Saved data entries
◆ ◆ ◆ ◆ ◆ ◆ ◆
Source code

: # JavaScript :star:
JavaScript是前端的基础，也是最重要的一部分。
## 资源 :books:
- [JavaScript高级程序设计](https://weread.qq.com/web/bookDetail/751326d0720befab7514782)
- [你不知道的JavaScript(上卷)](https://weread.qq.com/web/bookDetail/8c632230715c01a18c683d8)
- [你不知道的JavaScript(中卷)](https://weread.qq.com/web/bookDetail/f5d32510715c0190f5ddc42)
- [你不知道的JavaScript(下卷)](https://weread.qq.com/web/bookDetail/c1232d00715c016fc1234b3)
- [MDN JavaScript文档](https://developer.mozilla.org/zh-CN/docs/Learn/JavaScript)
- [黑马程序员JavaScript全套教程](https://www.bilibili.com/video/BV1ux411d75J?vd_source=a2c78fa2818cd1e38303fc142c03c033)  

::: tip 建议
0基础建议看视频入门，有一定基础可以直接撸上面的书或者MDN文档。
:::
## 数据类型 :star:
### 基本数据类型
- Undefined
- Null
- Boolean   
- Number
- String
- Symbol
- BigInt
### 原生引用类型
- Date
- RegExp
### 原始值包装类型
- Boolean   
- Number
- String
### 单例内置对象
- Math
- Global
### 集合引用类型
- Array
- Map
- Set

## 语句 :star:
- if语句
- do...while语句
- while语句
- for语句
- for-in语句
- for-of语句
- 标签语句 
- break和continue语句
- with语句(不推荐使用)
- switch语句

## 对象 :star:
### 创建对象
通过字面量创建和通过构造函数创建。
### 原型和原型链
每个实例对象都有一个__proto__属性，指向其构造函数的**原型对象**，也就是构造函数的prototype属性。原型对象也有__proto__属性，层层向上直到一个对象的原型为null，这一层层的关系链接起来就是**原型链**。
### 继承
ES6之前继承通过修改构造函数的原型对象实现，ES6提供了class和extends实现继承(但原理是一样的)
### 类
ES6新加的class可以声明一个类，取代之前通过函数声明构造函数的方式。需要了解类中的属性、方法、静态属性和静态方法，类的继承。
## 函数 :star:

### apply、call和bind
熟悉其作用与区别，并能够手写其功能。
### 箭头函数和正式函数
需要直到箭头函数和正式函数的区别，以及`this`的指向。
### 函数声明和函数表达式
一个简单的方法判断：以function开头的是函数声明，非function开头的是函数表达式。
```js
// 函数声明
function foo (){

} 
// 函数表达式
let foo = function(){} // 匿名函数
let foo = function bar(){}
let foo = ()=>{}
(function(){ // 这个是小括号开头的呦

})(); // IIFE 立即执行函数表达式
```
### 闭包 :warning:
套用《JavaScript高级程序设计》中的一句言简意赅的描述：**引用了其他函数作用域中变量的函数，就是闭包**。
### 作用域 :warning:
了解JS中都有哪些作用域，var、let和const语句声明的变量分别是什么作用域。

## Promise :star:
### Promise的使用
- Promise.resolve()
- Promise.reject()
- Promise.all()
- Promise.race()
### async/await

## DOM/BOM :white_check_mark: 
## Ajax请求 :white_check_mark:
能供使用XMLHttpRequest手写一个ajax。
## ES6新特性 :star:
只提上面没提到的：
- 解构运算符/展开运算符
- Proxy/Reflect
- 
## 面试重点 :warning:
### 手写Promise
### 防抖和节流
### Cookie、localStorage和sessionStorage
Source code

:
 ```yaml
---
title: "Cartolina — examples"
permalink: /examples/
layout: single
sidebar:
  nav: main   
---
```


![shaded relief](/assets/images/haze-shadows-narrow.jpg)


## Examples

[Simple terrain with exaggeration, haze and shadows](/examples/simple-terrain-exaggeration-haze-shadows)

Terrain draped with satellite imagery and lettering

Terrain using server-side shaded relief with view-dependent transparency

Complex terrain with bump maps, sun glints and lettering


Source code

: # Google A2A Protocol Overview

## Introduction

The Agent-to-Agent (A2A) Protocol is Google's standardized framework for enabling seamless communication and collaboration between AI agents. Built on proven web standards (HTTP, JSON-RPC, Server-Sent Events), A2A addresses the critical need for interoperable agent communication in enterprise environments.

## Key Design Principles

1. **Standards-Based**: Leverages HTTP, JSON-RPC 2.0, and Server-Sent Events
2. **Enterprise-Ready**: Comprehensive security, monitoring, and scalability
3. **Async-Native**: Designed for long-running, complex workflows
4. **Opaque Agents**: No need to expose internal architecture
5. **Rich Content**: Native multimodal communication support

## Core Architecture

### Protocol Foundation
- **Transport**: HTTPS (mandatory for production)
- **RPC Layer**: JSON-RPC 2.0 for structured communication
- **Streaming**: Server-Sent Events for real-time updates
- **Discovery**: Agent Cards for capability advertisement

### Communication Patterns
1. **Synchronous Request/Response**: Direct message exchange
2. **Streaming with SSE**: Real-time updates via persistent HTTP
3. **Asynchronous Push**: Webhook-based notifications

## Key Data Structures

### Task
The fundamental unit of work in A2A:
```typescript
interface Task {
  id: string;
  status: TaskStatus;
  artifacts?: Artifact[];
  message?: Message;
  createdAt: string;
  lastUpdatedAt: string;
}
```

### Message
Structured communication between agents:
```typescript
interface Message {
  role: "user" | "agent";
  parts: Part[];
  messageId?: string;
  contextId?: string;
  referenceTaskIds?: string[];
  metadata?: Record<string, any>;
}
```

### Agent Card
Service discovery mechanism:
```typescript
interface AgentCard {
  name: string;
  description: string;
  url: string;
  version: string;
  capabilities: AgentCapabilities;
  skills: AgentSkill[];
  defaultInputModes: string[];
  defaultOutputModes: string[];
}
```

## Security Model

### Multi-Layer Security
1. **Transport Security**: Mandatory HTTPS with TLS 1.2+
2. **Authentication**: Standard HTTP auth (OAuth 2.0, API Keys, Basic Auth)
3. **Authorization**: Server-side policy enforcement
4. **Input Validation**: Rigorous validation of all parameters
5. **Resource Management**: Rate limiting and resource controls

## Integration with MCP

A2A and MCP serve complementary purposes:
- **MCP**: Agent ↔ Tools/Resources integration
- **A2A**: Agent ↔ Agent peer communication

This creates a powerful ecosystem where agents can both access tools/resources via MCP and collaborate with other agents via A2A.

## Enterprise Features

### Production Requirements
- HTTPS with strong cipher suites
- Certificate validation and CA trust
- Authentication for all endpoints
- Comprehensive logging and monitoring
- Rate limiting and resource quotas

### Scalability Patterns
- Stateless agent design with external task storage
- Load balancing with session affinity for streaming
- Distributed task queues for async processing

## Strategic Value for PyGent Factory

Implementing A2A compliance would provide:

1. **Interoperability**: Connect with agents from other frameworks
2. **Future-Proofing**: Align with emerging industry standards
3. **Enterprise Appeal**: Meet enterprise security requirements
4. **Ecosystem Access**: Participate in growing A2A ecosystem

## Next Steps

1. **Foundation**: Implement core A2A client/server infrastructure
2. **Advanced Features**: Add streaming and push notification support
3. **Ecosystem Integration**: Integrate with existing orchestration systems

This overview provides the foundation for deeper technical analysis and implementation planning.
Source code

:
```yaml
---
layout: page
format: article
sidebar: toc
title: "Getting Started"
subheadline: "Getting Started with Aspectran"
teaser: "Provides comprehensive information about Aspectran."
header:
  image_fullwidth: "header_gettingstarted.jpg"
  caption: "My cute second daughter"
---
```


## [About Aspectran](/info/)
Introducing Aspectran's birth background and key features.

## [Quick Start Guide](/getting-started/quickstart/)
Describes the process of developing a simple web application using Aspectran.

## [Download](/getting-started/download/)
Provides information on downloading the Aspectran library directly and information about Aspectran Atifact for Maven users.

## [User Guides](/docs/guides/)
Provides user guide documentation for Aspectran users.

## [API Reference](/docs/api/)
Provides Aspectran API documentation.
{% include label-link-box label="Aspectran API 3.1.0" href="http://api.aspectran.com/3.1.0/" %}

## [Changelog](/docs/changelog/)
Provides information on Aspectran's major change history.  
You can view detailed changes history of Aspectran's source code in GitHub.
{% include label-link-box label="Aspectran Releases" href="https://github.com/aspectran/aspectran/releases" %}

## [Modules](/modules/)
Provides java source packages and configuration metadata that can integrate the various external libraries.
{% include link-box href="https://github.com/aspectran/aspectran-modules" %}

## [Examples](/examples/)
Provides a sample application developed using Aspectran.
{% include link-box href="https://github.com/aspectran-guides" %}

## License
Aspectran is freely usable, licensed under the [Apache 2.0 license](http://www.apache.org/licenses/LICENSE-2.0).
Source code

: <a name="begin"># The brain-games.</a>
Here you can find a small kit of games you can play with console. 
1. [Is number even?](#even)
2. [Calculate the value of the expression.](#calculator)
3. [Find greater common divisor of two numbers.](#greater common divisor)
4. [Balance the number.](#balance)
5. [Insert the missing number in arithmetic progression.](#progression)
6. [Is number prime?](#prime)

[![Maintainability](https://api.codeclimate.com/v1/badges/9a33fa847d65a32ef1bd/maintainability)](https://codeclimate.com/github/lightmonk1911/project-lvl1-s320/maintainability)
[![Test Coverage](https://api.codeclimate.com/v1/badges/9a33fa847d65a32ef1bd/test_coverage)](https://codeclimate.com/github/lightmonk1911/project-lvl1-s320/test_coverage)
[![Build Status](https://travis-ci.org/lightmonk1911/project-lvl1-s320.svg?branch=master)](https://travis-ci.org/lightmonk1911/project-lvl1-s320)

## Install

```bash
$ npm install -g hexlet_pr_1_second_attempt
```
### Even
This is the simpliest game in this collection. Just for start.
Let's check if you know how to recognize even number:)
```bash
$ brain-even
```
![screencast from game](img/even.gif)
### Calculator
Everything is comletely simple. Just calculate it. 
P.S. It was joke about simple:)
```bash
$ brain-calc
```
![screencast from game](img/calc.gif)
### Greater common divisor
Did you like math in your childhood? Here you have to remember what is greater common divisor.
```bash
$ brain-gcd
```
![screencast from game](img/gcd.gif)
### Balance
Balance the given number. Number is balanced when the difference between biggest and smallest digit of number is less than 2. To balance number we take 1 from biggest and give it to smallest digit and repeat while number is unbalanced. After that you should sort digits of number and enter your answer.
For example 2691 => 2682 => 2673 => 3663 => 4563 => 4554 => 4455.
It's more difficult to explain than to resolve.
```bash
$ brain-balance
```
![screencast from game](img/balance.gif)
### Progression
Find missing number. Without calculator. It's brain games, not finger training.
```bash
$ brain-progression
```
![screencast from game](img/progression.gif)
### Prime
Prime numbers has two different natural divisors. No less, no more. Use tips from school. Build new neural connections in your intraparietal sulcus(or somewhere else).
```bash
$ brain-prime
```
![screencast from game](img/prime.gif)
◆ ◆ ◆ ◆ ◆ ◆ ◆
--- Instructions for the task ---
Transcribe the records from their first line. Stop after the line with "### 函数声明和函数表达式", including it.

--- Solution for this problem ---
Source code

: # JavaScript :star:
JavaScript是前端的基础，也是最重要的一部分。
## 资源 :books:
- [JavaScript高级程序设计](https://weread.qq.com/web/bookDetail/751326d0720befab7514782)
- [你不知道的JavaScript(上卷)](https://weread.qq.com/web/bookDetail/8c632230715c01a18c683d8)
- [你不知道的JavaScript(中卷)](https://weread.qq.com/web/bookDetail/f5d32510715c0190f5ddc42)
- [你不知道的JavaScript(下卷)](https://weread.qq.com/web/bookDetail/c1232d00715c016fc1234b3)
- [MDN JavaScript文档](https://developer.mozilla.org/zh-CN/docs/Learn/JavaScript)
- [黑马程序员JavaScript全套教程](https://www.bilibili.com/video/BV1ux411d75J?vd_source=a2c78fa2818cd1e38303fc142c03c033)  

::: tip 建议
0基础建议看视频入门，有一定基础可以直接撸上面的书或者MDN文档。
:::
## 数据类型 :star:
### 基本数据类型
- Undefined
- Null
- Boolean   
- Number
- String
- Symbol
- BigInt
### 原生引用类型
- Date
- RegExp
### 原始值包装类型
- Boolean   
- Number
- String
### 单例内置对象
- Math
- Global
### 集合引用类型
- Array
- Map
- Set

## 语句 :star:
- if语句
- do...while语句
- while语句
- for语句
- for-in语句
- for-of语句
- 标签语句 
- break和continue语句
- with语句(不推荐使用)
- switch语句

## 对象 :star:
### 创建对象
通过字面量创建和通过构造函数创建。
### 原型和原型链
每个实例对象都有一个__proto__属性，指向其构造函数的**原型对象**，也就是构造函数的prototype属性。原型对象也有__proto__属性，层层向上直到一个对象的原型为null，这一层层的关系链接起来就是**原型链**。
### 继承
ES6之前继承通过修改构造函数的原型对象实现，ES6提供了class和extends实现继承(但原理是一样的)
### 类
ES6新加的class可以声明一个类，取代之前通过函数声明构造函数的方式。需要了解类中的属性、方法、静态属性和静态方法，类的继承。
## 函数 :star:

### apply、call和bind
熟悉其作用与区别，并能够手写其功能。
### 箭头函数和正式函数
需要直到箭头函数和正式函数的区别，以及`this`的指向。
### 函数声明和函数表达式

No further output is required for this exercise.